No tengo la más remota idea de su nombre ni de su lugar de origen. Llevaba camisa amarilla canario y pantalón café tabaco.
Estaba encaramado en el templete improvisado en el zócalo para las arengas reaccionarias. Se acercó lo más que pudo a la manta que consignaba las causas de la interminable lucha y con una voz más bien desesperada, dijo así: “lo que nos hacen, es una ..., y no digo la palabra, porque ustedes ya la saben, y prefiero no decirla porque, además, soy maestro”.
Así dijo el individuo, quien no dejaba dudas de su vocación magisterial mientras cooperaba con la jugada de jaque a la ciudad más complicada del mundo, y mantenía abandonados a sus educandos en algún lugar de la República Mexicana. Así dijo el maestro con un pudor que hay que ver, prácticamente sonrojado por las palabrotas que generaban sus entrañas y cruzaban su cabeza.

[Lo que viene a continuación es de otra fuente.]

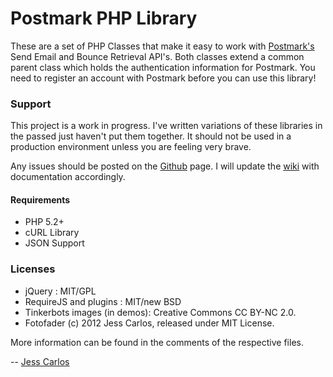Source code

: # Postmark PHP Library

These are a set of PHP Classes that make it easy to work with [Postmark's](http://postmarkapp.com/) Send Email and Bounce
Retrieval API's. Both classes extend a common parent class which holds the authentication information for Postmark. You
need to register an account with Postmark before you can use this library!

### Support

This project is a work in progress. I've written variations of these libraries in the passed just haven't put them together. 
It should not be used in a production environment unless you are feeling very brave.

Any issues should be posted on the [Github](https://github.com/jesscarlos/Postmark-PHP-Library/issues) page. I will update
the [wiki](https://github.com/jesscarlos/Postmark-PHP-Library/wiki) with documentation accordingly.

#### Requirements
* PHP 5.2+
* cURL Library
* JSON Support

### Licenses

* jQuery : MIT/GPL
* RequireJS and plugins : MIT/new BSD
* Tinkerbots images (in demos): Creative Commons CC BY-NC 2.0.
* Fotofader (c) 2012 Jess Carlos, released under MIT License.

More information can be found in the comments of the respective files.

--
[Jess Carlos](http://www.jesscarlos.com/)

Galileo, Sócrates, Vasconcelos, hubieran quedado mudos si hubieran visto al maestro de hoy que, aunque ciertamente mal pagado, seguramente ocupa una plaza magisterial por imposibilidad de hacer algo más a su modo, por no haber tenido la oportunidad de elegir, o, más probablemente, por haber tenido una preparación deficiente que le impidió acceder a otros derroteros.

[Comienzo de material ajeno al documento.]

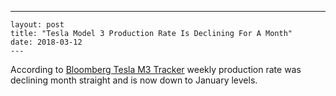 ---
    layout: post
    title: "Tesla Model 3 Production Rate Is Declining For A Month"
    date: 2018-03-12
    ---
    
According to [Bloomberg Tesla M3 Tracker](https://www.bloomberg.com/graphics/2018-tesla-tracker/) weekly production rate was declining month straight and is now down to January levels.
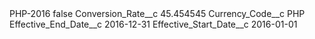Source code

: <?xml version="1.0" encoding="UTF-8"?>
<CustomMetadata xmlns="http://soap.sforce.com/2006/04/metadata" xmlns:xsi="http://www.w3.org/2001/XMLSchema-instance" xmlns:xsd="http://www.w3.org/2001/XMLSchema">
    <label>PHP-2016</label>
    <protected>false</protected>
    <values>
        <field>Conversion_Rate__c</field>
        <value xsi:type="xsd:double">45.454545</value>
    </values>
    <values>
        <field>Currency_Code__c</field>
        <value xsi:type="xsd:string">PHP</value>
    </values>
    <values>
        <field>Effective_End_Date__c</field>
        <value xsi:type="xsd:date">2016-12-31</value>
    </values>
    <values>
        <field>Effective_Start_Date__c</field>
        <value xsi:type="xsd:date">2016-01-01</value>
    </values>
</CustomMetadata>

Con ese pudor ostensible a la hora de recordarle la madre a alguien, también ocultó sus actos que disgregan de la civilidad, sus pintas realizadas o consentidas, en monumentos históricos con faltas de ortografía; también omitió confesar las mentiras de su gremio a la hora de faltar, a la hora de dedicar sus esfuerzos a pedir cuotas a los padres de familia que sólo financiarán una que otra borrachera con la maestra de sus debilidades.
Quizá el pudor de ese aguerrido maestro es contagioso, y desemboca en la desmemoria de la mayoría del magisterio sindicalizado que ha tomado el abandono a sus responsabilidades como revancha a los líderes que los engañaron y continúan echando mano de ellos a la hora de capitalizar las cuotas sindicales que reciben como dividendos derivados de la explotación de la ignorancia de los propios maestros.
Los desheredados nuevamente piden auxilio, pero la única forma en que nuestro sistema les enseñó: a grito pelado, irresponsables en sus obligaciones. Pueden aún recuperar el respeto a sí mismos, el de la sociedad; pueden ser nuevamente los héroes anónimos que pasan años en un aula de clases descubriendo las virtudes vírgenes de los demás.
Eso, ellos lo pueden hacer, y nosotros, remunerarles, para que con la dignidad puesta en su sitio, forjen el mejor capital para el desarrollo: una juventud preparada para competir.